Clinical Trials Directory

Trials / Completed

CompletedNCT06115863

Effect of Early Cognitive Stimulation Interventions on Delirium Among Critically Ill Patients

Status
Completed
Phase
N/A
Study type
Interventional
Enrollment
130 (actual)
Sponsor
Damanhour University · Academic / Other
Sex
All
Age
18 Years
Healthy volunteers
Accepted

Summary

Delirium is an acute change in attention and awareness that develops over a relatively short time interval and associated with additional cognitive deficits such as memory deficit, disorientation, or perceptual disturbances. Delirium negative impact has been widely documented in the medical literature. It has been associated with increased mortality and morbidity, longer hospital stays, increase health care costs, and a longer duration of MV. Delirium in the ICU can be prevented and treated with a combination of pharmaceutical and non-pharmaceutical interventions. Cognitive interventions, as part of a delirium prevention strategy, are specific therapies focusing on the domains of cognitive functioning impacted by delirium such as orientation, attention, registration, recall and language. Cognitive stimulation interventions such as orienting patients to the date, time and place, visual and auditory stimulations that focused on specific domains (orientation and registration). In addition, cognitive stimulation included cognitive training and stimulation exercises that focus on specific domains (attention, language, recall, and registration) such as analyzing exercise, recalling exercise, and cognitive-training exercises by using mobile applications . The involvement of family members in the cognitive stimulation of critically ill patients is an underutilized resource that may benefit patients as well as gain a sense of control and purpose.

Detailed description

Nurses have direct contact with patients 24 hours a day, so they are in an ideal position to prevent, detect, manage, and care for patients who have delirium. The identification of predisposing or precipitating variables must be a part of the nursing intervention in order to reduce the likelihood of delirium occurring. When possible, nurses can help identify at-risk individuals and lower risk.
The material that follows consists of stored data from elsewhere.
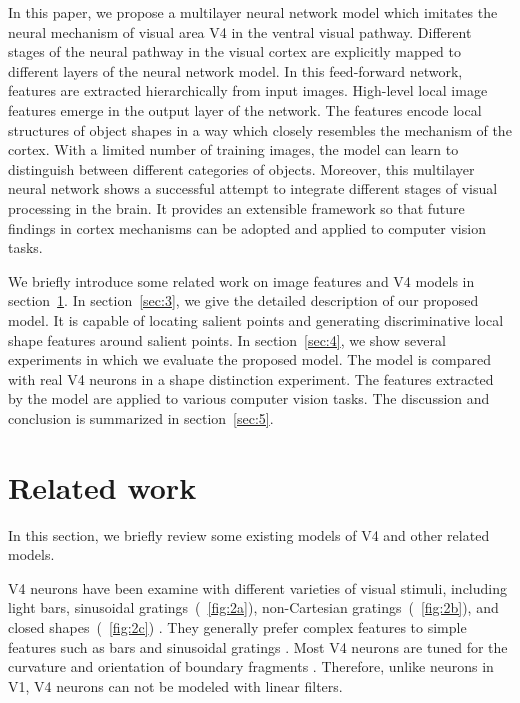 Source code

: \documentclass[9pt,twocolumn]{article}
\begin{document}
In this paper, we propose a multilayer neural network model which imitates the neural mechanism of visual area V4 in the ventral visual pathway.
Different stages of the neural pathway in the visual cortex are explicitly mapped to different layers of the neural network model.
In this feed-forward network, features are extracted hierarchically from input images.
High-level local image features emerge in the output layer of the network. 
The features encode local structures of object shapes in a way which closely resembles the mechanism of the cortex.
With a limited number of training images, the model can learn to distinguish between different categories of objects.
Moreover, this multilayer neural network shows a successful attempt to integrate different stages of visual processing in the brain. 
It provides an extensible framework so that future findings in cortex mechanisms can be adopted and applied to computer vision tasks.

We briefly introduce some related work on image features and V4 models in section~\ref{sec:2}.
In section~\ref{sec:3}, we give the detailed description of our proposed model.
It is capable of locating salient points and generating discriminative local shape features around salient points.
In section~\ref{sec:4}, we show several experiments in which we evaluate the proposed model.
The model is compared with real V4 neurons in a shape distinction experiment.
The features extracted by the model are applied to various computer vision tasks.
The discussion and conclusion is summarized in section~\ref{sec:5}.

\section{Related work}\label{sec:2}

In this section, we briefly review some existing models of V4 and other related models.

V4 neurons have been examine with different varieties of visual stimuli, including light bars, sinusoidal gratings~(\figurename~\ref{fig:2a}),
non-Cartesian gratings~(\figurename~\ref{fig:2b}), and closed shapes~(\figurename~\ref{fig:2c}) \cite{gallant1996,pasupathy2001}.
They generally prefer complex features to simple features such as bars and sinusoidal gratings \cite{gallant1996}.
Most V4 neurons are tuned for the curvature and orientation of boundary fragments \cite{pasupathy2001}.
Therefore, unlike neurons in V1, V4 neurons can not be modeled with linear filters.
\end{document}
Although a regular nursing assessment and good observational skills combined with a strong therapeutic relationship can enable nurses to recognize sudden changes in attention or consciousness, which are typical indications of delirium. Although the effects of cognitive stimulation interventions have been extensively studied in the prevention of delirium for ICU patients, there are few studies have implemented to assess its effects when it is applied early within the first 24 hours from ICU admission worldwide, and up to our knowledge there are no national studies that have been conducted to assess early effects of such interventions on delirium in ICU. Therefore, this study will be conducted to evaluate the effect of early cognitive stimulation interventions on delirium in critically ill patients.

Conditions

Interventions

TypeNameDescription
OTHEREarly Cognitive Stimulation Interventionsearly cognitive stimulation interventions refer to multi-dimensions of stimulative evidenced-based interventions, which are done during the first 24 hours from patient admission to the ICU. They are designed to stimulate cognitive function domains that are impacted by delirium such as attention, registration, recall, and language.

Timeline

Start date
2023-11-20
Primary completion
2025-08-17
Completion
2025-09-10
First posted
2023-11-03
Last updated
2025-09-18

Locations

1 site across 1 country: Egypt

Source: ClinicalTrials.gov record NCT06115863. Inclusion in this directory is not an endorsement.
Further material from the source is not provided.